10 milliards d’économies en santé

Système de santé
10 milliards d’économies en santé

Manuel Valls, le nouveau Premier Ministre, a annoncé son objectif de 10 milliards d’euros d’économie en trois ans des dépenses publiques de santé.

Pour Frédéric Bizard, enseignant à Sciences-Po Paris, « un tel plan d’économie est possible à réaliser à condition de changer de politique de santé et de réformer structurellement notre système de santé ».

Il rappelle que notre système de santé est le plus coûteux au monde après celui des États-Unis pour des résultats sanitaires dans la moyenne des autres pays européens. La France dépense en effet 50 milliards d’euros de plus que la moyenne des pays de l’OCDE. « L’organisation hospitalo-centrée de notre système de soins, la forte incidence des maladies chroniques et la sur administration du système sont les trois raisons majeures de surcoûts du système », souligne-t-il.

Dans sa culture et ses structures de soins, la France privilégie l’hôpital et consomme 15 milliards d’euros de plus de soins hospitaliers avec 100 000 lits de plus que la moyenne des autres pays de l’OCDE. « Notre système de santé intègre 1,3 million de nouveaux patients chroniques chaque année dans un système de remboursement à 100 % qui en compte déjà près de 10 millions. Notre modèle est uniquement pensé pour gérer ce flux et non le limiter, ce qui n’est plus soutenable financièrement », ajoute Frédéric Bizard.

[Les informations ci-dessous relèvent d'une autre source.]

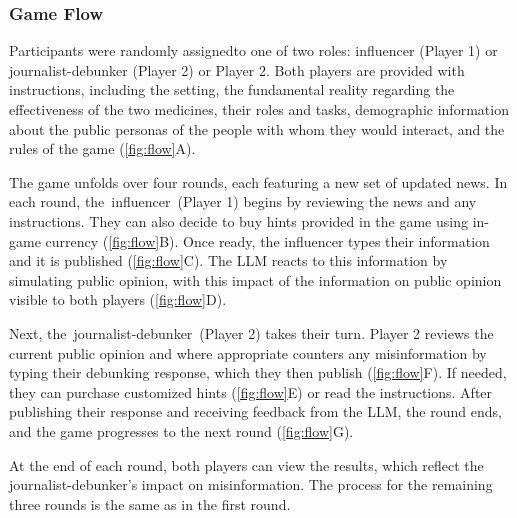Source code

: \subsubsection{Game Flow}
Participants were randomly assignedto one of two roles: influencer (Player 1) or journalist-debunker (Player 2) or Player 2. Both players are provided with instructions, including the setting, the fundamental reality regarding the effectiveness of the two medicines, their roles and tasks, demographic information about the public personas of the people with whom they would interact, and the rules of the game (\autoref{fig:flow}A).

The game unfolds over four rounds, each featuring a new set of updated news. In each round, the influencer (Player 1) begins by reviewing the news and any instructions. They can also decide to buy hints provided in the game using in-game currency (\autoref{fig:flow}B). Once ready, the influencer types their information and it is published (\autoref{fig:flow}C). The LLM reacts to this information by simulating public opinion, with this impact of the information on public opinion visible to both players (\autoref{fig:flow}D).

Next, the journalist-debunker (Player 2) takes their turn. Player 2 reviews the current public opinion and where appropriate counters any misinformation by typing their debunking response, which they then publish (\autoref{fig:flow}F). If needed, they can purchase customized hints (\autoref{fig:flow}E) or read the instructions. After publishing their response and receiving feedback from the LLM, the round ends, and the game progresses to the next round (\autoref{fig:flow}G).

At the end of each round, both players can view the results, which reflect the journalist-debunker’s impact on misinformation. The process for the remaining three rounds is the same as in the first round.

Sans parler des coûts d’administration du système, qui sont les plus élevés d’Europe et traduisent un État omnipotent dans la gestion quotidienne et absent dans l’orientation stratégique. Il existe des solutions pour réduire ces coûts mais il faudrait selon lui changer le logiciel de notre système de santé, ce qu’aucun politique ne s’est risqué à faire tant la santé est jugée à haut risque politique. « Il est nécessaire de réduire notre surface hospitalière et d’organiser les parcours de soins à partir de la ville pour les actifs et du domicile pour les personnes âgées. Il faut investir en amont du risque santé pour freiner le flux des nouveaux patients chroniques. C’est le transfert de capacités vers l’individu pour lui permettre de mieux gérer son risque santé en développant notamment l’éducation santé pour les bien portants et les malades, les matériels innovants d’autoévaluation, la santé au travail et dans les écoles », ajoute-t-il.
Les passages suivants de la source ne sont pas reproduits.